**Saved entries**.
-- Opening Marker --

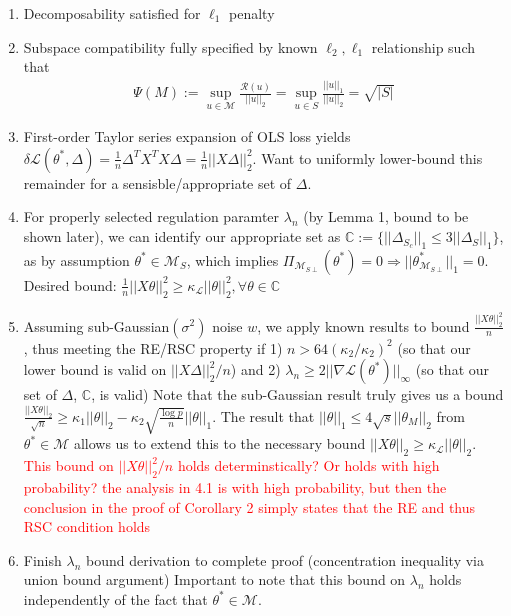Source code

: \documentclass[11pt]{article}
\begin{document}
\begin{enumerate}
    \item Decomposability satisfied for $\ell_1$ penalty 
    \item Subspace compatibility fully specified by known $\ell_2, \ell_1$ relationship such that
    \begin{gather*} \Psi(M) := \sup_{u \in \mathcal{M}} \frac{\mathcal{R}(u)}{||u||_2} = \sup_{u \in S} \frac{||u||_1}{||u||_2} = \sqrt{|S|} \end{gather*}
    \item First-order Taylor series expansion of OLS loss yields $\delta\mathcal{L}(\theta^*, \Delta) = \frac{1}{n}\Delta^T X^TX\Delta = \frac{1}{n}||X\Delta||_2^2$. Want to uniformly lower-bound this remainder for a sensisble/appropriate set of $\Delta$.  
    \item For properly selected regulation paramter $\lambda_n$ (by Lemma 1, bound to be shown later), we can identify our appropriate set as $\mathbb{C} := \{||\Delta_{S_c}||_1 \leq 3||\Delta_S||_1\}$, as by assumption $\theta^* \in \mathcal{M}_S$, which implies $\Pi_{\mathcal{M}_{S\perp}}(\theta^*) = 0 \Rightarrow ||\theta^*_{\mathcal{M}_{S\perp}}||_1=0$. 
        \subitem Desired bound: $\frac{1}{n} ||X\theta||_2^2 \geq \kappa_{\mathcal{L}} ||\theta||_2^2, \forall \theta \in \mathbb{C}$
    \item Assuming sub-Gaussian$(\sigma^2)$ noise $w$, we apply known results to bound $\frac{||X\theta||_2^2}{n}$, thus meeting the RE/RSC property if 1) $n > 64(\kappa_2 / \kappa_2)^2$ (so that our lower bound is valid on $||X\Delta||_2^2/n$) and 2) $\lambda_n \geq 2||\nabla \mathcal{L}(\theta^*)||_\infty$ (so that our set of $\Delta$, $\mathbb{C}$, is valid)
        \subitem Note that the sub-Gaussian result truly gives us a bound $\frac{||X\theta||_2}{\sqrt{n}} \geq \kappa_1 ||\theta||_2 - \kappa_2\sqrt{\frac{\log p}{n}}||\theta||_1$. The result that $||\theta||_1 \leq 4\sqrt{s}||\theta_M||_2$ from $\theta^* \in \mathcal{M}$ allows us to extend this to the necessary bound $||X\theta||_2 \geq \kappa_\mathcal{L} ||\theta||_2$. 
        \subitem \textcolor{red}{This bound on $||X\theta||_2^2 / n$ holds determinstically? Or holds with high probability? the analysis in 4.1 is with high probability, but then the conclusion in the proof of Corollary 2 simply states that the RE and thus RSC condition holds}

    \item Finish $\lambda_n$ bound derivation to complete proof (concentration inequality via union bound argument)
        \subitem Important to note that this bound on $\lambda_n$ holds independently of the fact that $\theta^*\in \mathcal{M}$. 
    \end{enumerate}
    
\end{document}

-- Closing Marker --

**Work instructions**. Retrieve each line from the records above where the word "Gaussian" occurs.

**Result for this exercise**.
    \item Assuming sub-Gaussian$(\sigma^2)$ noise $w$, we apply known results to bound $\frac{||X\theta||_2^2}{n}$, thus meeting the RE/RSC property if 1) $n > 64(\kappa_2 / \kappa_2)^2$ (so that our lower bound is valid on $||X\Delta||_2^2/n$) and 2) $\lambda_n \geq 2||\nabla \mathcal{L}(\theta^*)||_\infty$ (so that our set of $\Delta$, $\mathbb{C}$, is valid)
        \subitem Note that the sub-Gaussian result truly gives us a bound $\frac{||X\theta||_2}{\sqrt{n}} \geq \kappa_1 ||\theta||_2 - \kappa_2\sqrt{\frac{\log p}{n}}||\theta||_1$. The result that $||\theta||_1 \leq 4\sqrt{s}||\theta_M||_2$ from $\theta^* \in \mathcal{M}$ allows us to extend this to the necessary bound $||X\theta||_2 \geq \kappa_\mathcal{L} ||\theta||_2$. 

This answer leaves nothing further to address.